Document images with source code:
┏━━

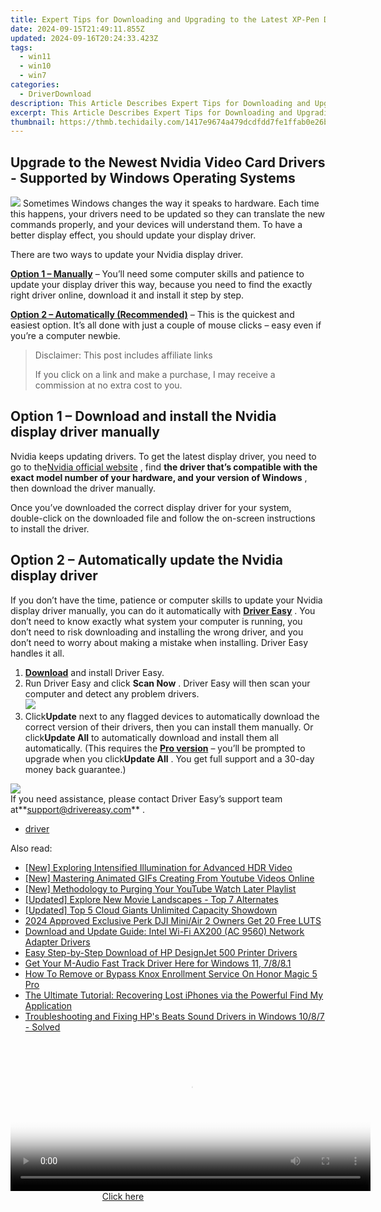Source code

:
 ```yaml
---
title: Expert Tips for Downloading and Upgrading to the Latest XP-Pen Drivers
date: 2024-09-15T21:49:11.855Z
updated: 2024-09-16T20:24:33.423Z
tags:
  - win11
  - win10
  - win7
categories:
  - DriverDownload
description: This Article Describes Expert Tips for Downloading and Upgrading to the Latest XP-Pen Drivers
excerpt: This Article Describes Expert Tips for Downloading and Upgrading to the Latest XP-Pen Drivers
thumbnail: https://thmb.techidaily.com/1417e9674a479dcdfdd7fe1ffab0e26b723730f6b6eee67595d026f30ea77ba0.jpg
---
```


## Upgrade to the Newest Nvidia Video Card Drivers - Supported by Windows Operating Systems

![](https://images.drivereasy.com/wp-content/uploads/2018/08/img_5b7e946a16130-300x190.jpg) Sometimes Windows changes the way it speaks to hardware. Each time this happens, your drivers need to be updated so they can translate the new commands properly, and your devices will understand them. To have a better display effect, you should update your display driver.

There are two ways to update your Nvidia display driver.

[**Option 1 – Manually**](https://tools.techidaily.com/drivereasy/download/) – You’ll need some computer skills and patience to update your display driver this way, because you need to find the exactly right driver online, download it and install it step by step.

[**Option 2 – Automatically (Recommended)**](https://www.drivereasy.com/knowledge/nvidia-display-driver-download-and-install-for-windows/#o2) – This is the quickest and easiest option. It’s all done with just a couple of mouse clicks – easy even if you’re a computer newbie.

>  Disclaimer: This post includes affiliate links
>
>  If you click on a link and make a purchase, I may receive a commission at no extra cost to you.
>

## Option 1 – Download and install the Nvidia display driver manually

 Nvidia keeps updating drivers. To get the latest display driver, you need to go to the[Nvidia official website](https://www.nvidia.com/Download/index.aspx?lang=en-us) , find **the driver that’s compatible with the exact model number of your hardware, and your version of Windows** , then download the driver manually.

 Once you’ve downloaded the correct display driver for your system, double-click on the downloaded file and follow the on-screen instructions to install the driver.

## Option 2 – Automatically update the Nvidia display driver

 If you don’t have the time, patience or computer skills to update your Nvidia display driver manually, you can do it automatically with **[Driver Easy](https://tools.techidaily.com/drivereasy/download/)**  . You don’t need to know exactly what system your computer is running, you don’t need to risk downloading and installing the wrong driver, and you don’t need to worry about making a mistake when installing. Driver Easy handles it all.

1. **[Download](https://tools.techidaily.com/drivereasy/download/)**  and install Driver Easy.
2. Run Driver Easy and click **Scan Now** . Driver Easy will then scan your computer and detect any problem drivers.  
![](https://images.drivereasy.com/wp-content/uploads/2018/09/img_5ba09ca3136e1.jpg)
3. Click**Update** next to any flagged devices to automatically download the correct version of their drivers, then you can install them manually. Or click**Update All** to automatically download and install them all automatically. (This requires the **[Pro version](https://tools.techidaily.com/drivereasy/download/)**  – you’ll be prompted to upgrade when you click**Update All** . You get full support and a 30-day money back guarantee.)  

![](https://images.drivereasy.com/wp-content/uploads/2018/09/img_5bacace00b167.jpg)  
 If you need assistance, please contact Driver Easy’s support team at**<support@drivereasy.com>** .

* [driver](https://tools.techidaily.com/drivereasy/download/)

<ins class="adsbygoogle"
     style="display:block"
     data-ad-format="autorelaxed"
     data-ad-client="ca-pub-7571918770474297"
     data-ad-slot="1223367746"></ins>

<ins class="adsbygoogle"
     style="display:block"
     data-ad-client="ca-pub-7571918770474297"
     data-ad-slot="8358498916"
     data-ad-format="auto"
     data-full-width-responsive="true"></ins>

<span class="atpl-alsoreadstyle">Also read:</span>
<div><ul>
<li><a href="https://article-helps.techidaily.com/new-exploring-intensified-illumination-for-advanced-hdr-video/"><u>[New] Exploring Intensified Illumination for Advanced HDR Video</u></a></li>
<li><a href="https://facebook-record-videos.techidaily.com/new-mastering-animated-gifs-creating-from-youtube-videos-online/"><u>[New] Mastering Animated GIFs Creating From Youtube Videos Online</u></a></li>
<li><a href="https://youtube-help.techidaily.com/new-methodology-to-purging-your-youtube-watch-later-playlist/"><u>[New] Methodology to Purging Your YouTube Watch Later Playlist</u></a></li>
<li><a href="https://facebook-record-videos.techidaily.com/updated-explore-new-movie-landscapes-top-7-alternates/"><u>[Updated] Explore New Movie Landscapes - Top 7 Alternates</u></a></li>
<li><a href="https://some-approaches.techidaily.com/updated-top-5-cloud-giants-unlimited-capacity-showdown/"><u>[Updated] Top 5 Cloud Giants Unlimited Capacity Showdown</u></a></li>
<li><a href="https://article-helps.techidaily.com/2024-approved-exclusive-perk-dji-miniair-2-owners-get-20-free-luts/"><u>2024 Approved Exclusive Perk DJI Mini/Air 2 Owners Get 20 Free LUTS</u></a></li>
<li><a href="https://win-amazing.techidaily.com/download-and-update-guide-intel-wi-fi-ax200-ac-9560-network-adapter-drivers/"><u>Download and Update Guide: Intel Wi-Fi AX200 (AC 9560) Network Adapter Drivers</u></a></li>
<li><a href="https://win-amazing.techidaily.com/easy-step-by-step-download-of-hp-designjet-500-printer-drivers/"><u>Easy Step-by-Step Download of HP DesignJet 500 Printer Drivers</u></a></li>
<li><a href="https://win-amazing.techidaily.com/1722964975728-get-your-m-audio-fast-track-driver-here-for-windows-11-7881/"><u>Get Your M-Audio Fast Track Driver Here for Windows 11, 7/8/8.1</u></a></li>
<li><a href="https://unlock-android.techidaily.com/how-to-remove-or-bypass-knox-enrollment-service-on-honor-magic-5-pro-by-drfone-android/"><u>How To Remove or Bypass Knox Enrollment Service On Honor Magic 5 Pro</u></a></li>
<li><a href="https://fox-that.techidaily.com/the-ultimate-tutorial-recovering-lost-iphones-via-the-powerful-find-my-application/"><u>The Ultimate Tutorial: Recovering Lost iPhones via the Powerful Find My Application</u></a></li>
<li><a href="https://win-amazing.techidaily.com/troubleshooting-and-fixing-hps-beats-sound-drivers-in-windows-1087-solved/"><u>Troubleshooting and Fixing HP's Beats Sound Drivers in Windows 10/8/7 - Solved</u></a></li>
</ul></div>

<!-- affiliate ads begin -->
<span id="1983575">
					<video width="576" height="240" style="cursor:pointer"
           poster="//a.impactradius-go.com/display-clicktoplayimage/1983575.png"
           onclick="if(!this.playClicked){this.play();this.setAttribute('controls',true);this.playClicked=true;}">
	   <source src="//a.impactradius-go.com/display-ad/22993-1983575">
	   <img src="//a.impactradius-go.com/display-clicktoplayimage/1983575.png" style="border: none; height: 100%; width: 100%; object-fit: contain">
	</video>
	<div style="width:360px;text-align:center"><a href="javascript:window.open(decodeURIComponent('https%3A%2F%2Fhomestyler.sjv.io%2Fc%2F5597632%2F1983575%2F22993'), '_blank');void(0);">Click here</a></div>
</span>
<img height="0" width="0" src="https://imp.pxf.io/i/5597632/1983575/22993" style="position:absolute;visibility:hidden;" border="0" />
<!-- affiliate ads end -->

┗━━

Activity:
Tally up the lines in the data that hold the word "devices". Only the total should be given.

Exercise solution:
2